7. En second lieu, après avoir relevé que l'administration fiscale ne reprochait pas à la société Orefa de tenir sa comptabilité au Luxembourg, mais d'exercer une activité sur le territoire national sans respecter ses obligations comptables en France, le premier président a retenu, à bon droit, que la mise en oeuvre de l'article L. 16 B du livre des procédures fiscales n'entraînait pas la violation des principes de liberté d'établissement et de non-discrimination des sociétés au sein de l'Union européenne, dès lors que ce texte ne constitue pas une mesure fiscale interdisant, gênant ou rendant moins attrayant l'exercice de la liberté d'établissement, en ce qu'il n'impose aucune obligation particulière aux contribuables, et qu'aucune disposition nationale n'exige des sociétés domiciliées dans un autre Etat membre de l'Union qui exercent une activité taxable en France par l'intermédiaire d'un établissement stable qu'elles tiennent une comptabilité complète en France, établie selon la réglementation nationale et conservée sur le territoire national, le code général des impôts prévoyant seulement qu'elles passent certaines écritures comptables permettant de justifier des opérations imposables qu'elles réalisent en France.

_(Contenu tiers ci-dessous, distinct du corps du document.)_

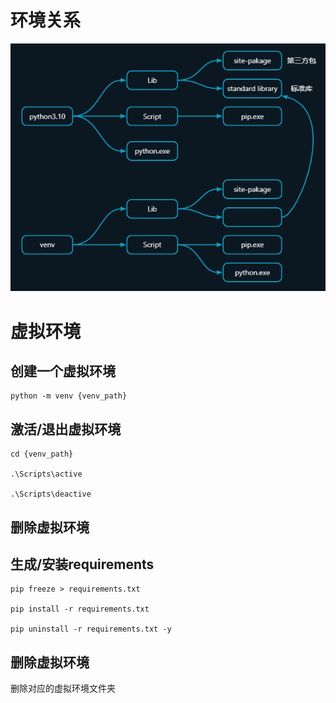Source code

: # 环境关系

![](../../images/02-ProgrammingLanguage-python-env.png)

# 虚拟环境
## 创建一个虚拟环境 

```shell
python -m venv {venv_path}
```

## 激活/退出虚拟环境

```shell
cd {venv_path}

.\Scripts\active

.\Scripts\deactive
```

## 删除虚拟环境

## 生成/安装requirements

```shell
pip freeze > requirements.txt

pip install -r requirements.txt

pip uninstall -r requirements.txt -y
```


## 删除虚拟环境

删除对应的虚拟环境文件夹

8. Par conséquent, le moyen, pour partie inopérant, n'est pas fondé pour le surplus.
9. Et en l'absence de doute raisonnable quant à l'interprétation du droit de l'Union européenne sur les questions soulevées par le moyen, il n'y a pas lieu de saisir la Cour de justice de l'Union européenne d'une question préjudicielle.
PAR CES MOTIFS, la Cour :
REJETTE le pourvoi ;
Condamne la société Orefa aux dépens ;
En application de l'article 700 du code de procédure civile, rejette la demande formée par la société Orefa et la condamne à payer au directeur général des finances publiques, représenté par l'administrateur général des finances publiques chargé de la direction nationale d'enquêtes fiscales, la somme de 2 500 euros ;
Ainsi fait et jugé par la Cour de cassation, chambre commerciale, financière et économique, et prononcé par le président en son audience publique du quinze février deux mille vingt-trois.
MOYEN ANNEXE au présent arrêt :
Moyen produit par la SCP Piwnica et Molinié, avocat aux Conseils, pour la société Orefa.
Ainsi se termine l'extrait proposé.